**TASK ITEM**
What is the number of lines in this listing that include "shows"? Answer with that number only.

**DATA TO EXAMINE**
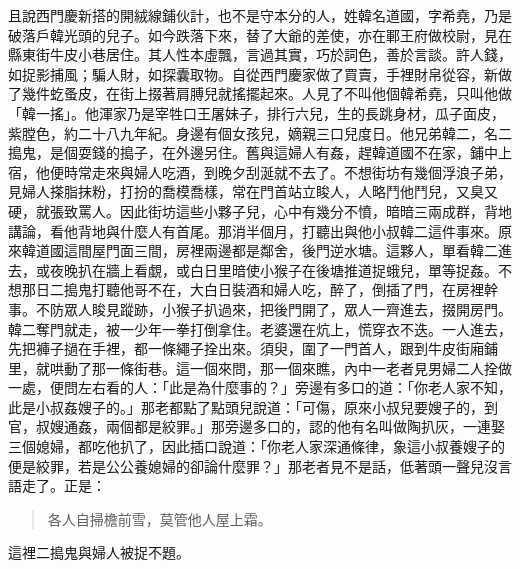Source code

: 且說西門慶新搭的開絨線鋪伙計，也不是守本分的人，姓韓名道國，字希堯，乃是破落戶韓光頭的兒子。如今跌落下來，替了大爺的差使，亦在鄆王府做校尉，見在縣東街牛皮小巷居住。其人性本虛飄，言過其實，巧於詞色，善於言談。許人錢，如捉影捕風；騙人財，如探囊取物。自從西門慶家做了買賣，手裡財帛從容，新做了幾件虼蚤皮，在街上掇著肩膊兒就搖擺起來。人見了不叫他個韓希堯，只叫他做「韓一搖」。他渾家乃是宰牲口王屠妹子，排行六兒，生的長跳身材，瓜子面皮，紫膛色，約二十八九年紀。身邊有個女孩兒，嫡親三口兒度日。他兄弟韓二，名二搗鬼，是個耍錢的搗子，在外邊另住。舊與這婦人有姦，趕韓道國不在家，鋪中上宿，他便時常走來與婦人吃酒，到晚夕刮涎就不去了。不想街坊有幾個浮浪子弟，見婦人搽脂抹粉，打扮的喬模喬樣，常在門首站立睃人，人略鬥他鬥兒，又臭又硬，就張致罵人。因此街坊這些小夥子兒，心中有幾分不憤，暗暗三兩成群，背地講論，看他背地與什麼人有首尾。那消半個月，打聽出與他小叔韓二這件事來。原來韓道國這間屋門面三間，房裡兩邊都是鄰舍，後門逆水塘。這夥人，單看韓二進去，或夜晚扒在牆上看覷，或白日里暗使小猴子在後塘推道捉蛾兒，單等捉姦。不想那日二搗鬼打聽他哥不在，大白日裝酒和婦人吃，醉了，倒插了門，在房裡幹事。不防眾人睃見蹤跡，小猴子扒過來，把後門開了，眾人一齊進去，掇開房門。韓二奪門就走，被一少年一拳打倒拿住。老婆還在炕上，慌穿衣不迭。一人進去，先把褲子撾在手裡，都一條繩子拴出來。須臾，圍了一門首人，跟到牛皮街廂鋪里，就哄動了那一條街巷。這一個來問，那一個來瞧，內中一老者見男婦二人拴做一處，便問左右看的人：「此是為什麼事的？」旁邊有多口的道：「你老人家不知，此是小叔姦嫂子的。」那老都點了點頭兒說道：「可傷，原來小叔兒要嫂子的，到官，叔嫂通姦，兩個都是絞罪。」那旁邊多口的，認的他有名叫做陶扒灰，一連娶三個媳婦，都吃他扒了，因此插口說道：「你老人家深通條律，象這小叔養嫂子的便是絞罪，若是公公養媳婦的卻論什麼罪？」那老者見不是話，低著頭一聲兒沒言語走了。正是：
\begin{quote}
各人自掃檐前雪，莫管他人屋上霜。
\end{quote}
這裡二搗鬼與婦人被捉不題。

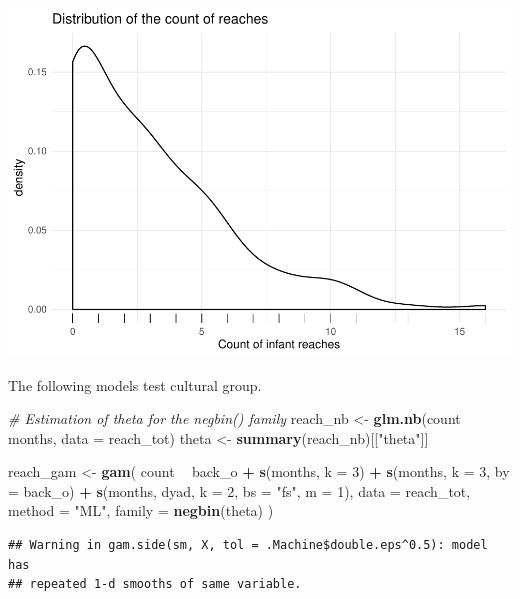 \documentclass[]{article}
\newenvironment{Shaded}{\begin{snugshade}}{\end{snugshade}}
\newcommand{\CommentTok}[1]{\textcolor[rgb]{0.56,0.35,0.01}{\textit{#1}}}
\newcommand{\DataTypeTok}[1]{\textcolor[rgb]{0.13,0.29,0.53}{#1}}
\newcommand{\DecValTok}[1]{\textcolor[rgb]{0.00,0.00,0.81}{#1}}
\newcommand{\KeywordTok}[1]{\textcolor[rgb]{0.13,0.29,0.53}{\textbf{#1}}}
\newcommand{\NormalTok}[1]{#1}
\newcommand{\OperatorTok}[1]{\textcolor[rgb]{0.81,0.36,0.00}{\textbf{#1}}}
\newcommand{\StringTok}[1]{\textcolor[rgb]{0.31,0.60,0.02}{#1}}
\begin{document}
\includegraphics{supplement_files/figure-latex/reaches-1.pdf}

The following models test cultural group.

\begin{Shaded}
\begin{Highlighting}[]
\CommentTok{# Estimation of theta for the negbin() family}
\NormalTok{reach_nb <-}\StringTok{ }\KeywordTok{glm.nb}\NormalTok{(count }\OperatorTok{~}\StringTok{ }\NormalTok{months, }\DataTypeTok{data =}\NormalTok{ reach_tot)}
\NormalTok{theta <-}\StringTok{ }\KeywordTok{summary}\NormalTok{(reach_nb)[[}\StringTok{"theta"}\NormalTok{]]}

\NormalTok{reach_gam <-}\StringTok{ }\KeywordTok{gam}\NormalTok{(}
\NormalTok{  count }\OperatorTok{~}
\StringTok{    }\NormalTok{back_o }\OperatorTok{+}
\StringTok{    }\KeywordTok{s}\NormalTok{(months, }\DataTypeTok{k =} \DecValTok{3}\NormalTok{) }\OperatorTok{+}
\StringTok{    }\KeywordTok{s}\NormalTok{(months, }\DataTypeTok{k =} \DecValTok{3}\NormalTok{, }\DataTypeTok{by =}\NormalTok{ back_o) }\OperatorTok{+}
\StringTok{    }\KeywordTok{s}\NormalTok{(months, dyad, }\DataTypeTok{k =} \DecValTok{2}\NormalTok{, }\DataTypeTok{bs =} \StringTok{"fs"}\NormalTok{, }\DataTypeTok{m =} \DecValTok{1}\NormalTok{),}
  \DataTypeTok{data =}\NormalTok{ reach_tot,}
  \DataTypeTok{method =} \StringTok{"ML"}\NormalTok{,}
  \DataTypeTok{family =} \KeywordTok{negbin}\NormalTok{(theta)}
\NormalTok{)}
\end{Highlighting}
\end{Shaded}

\begin{verbatim}
## Warning in gam.side(sm, X, tol = .Machine$double.eps^0.5): model has
## repeated 1-d smooths of same variable.
\end{verbatim}
\end{document}
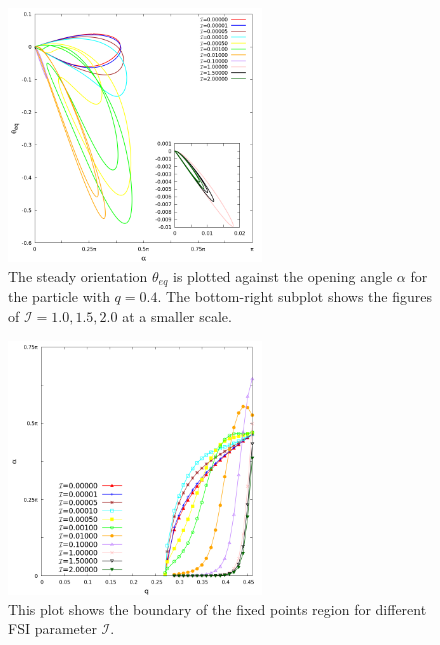\documentclass[a4paper,12pt]{report}
\begin{document}
\begin{figure}[!h]
	\begin{center}
		\includegraphics[width=0.6\textwidth]{plot/elastic_beam_alpha_theta_eq_q_0.400.png}
		\caption{The steady orientation $\theta_{eq}$ is plotted against  the opening angle $\alpha$ for the particle with $q = 0.4$. The bottom-right subplot shows the figures of $\mathcal{I}=1.0, 1.5, 2.0$ at a smaller scale.}
		\label{fig:14}
	\end{center}
\end{figure}
\begin{figure}[!h]
	\begin{center}
		\includegraphics[width=0.6\textwidth]{plot/elastic_beam_general.png}
		\caption{This plot shows the boundary of the fixed points region for different FSI parameter $\mathcal{I}$.}
		\label{fig:15}
	\end{center}
\end{figure}
\end{document}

**RESULT OF THIS EXERCISE**
2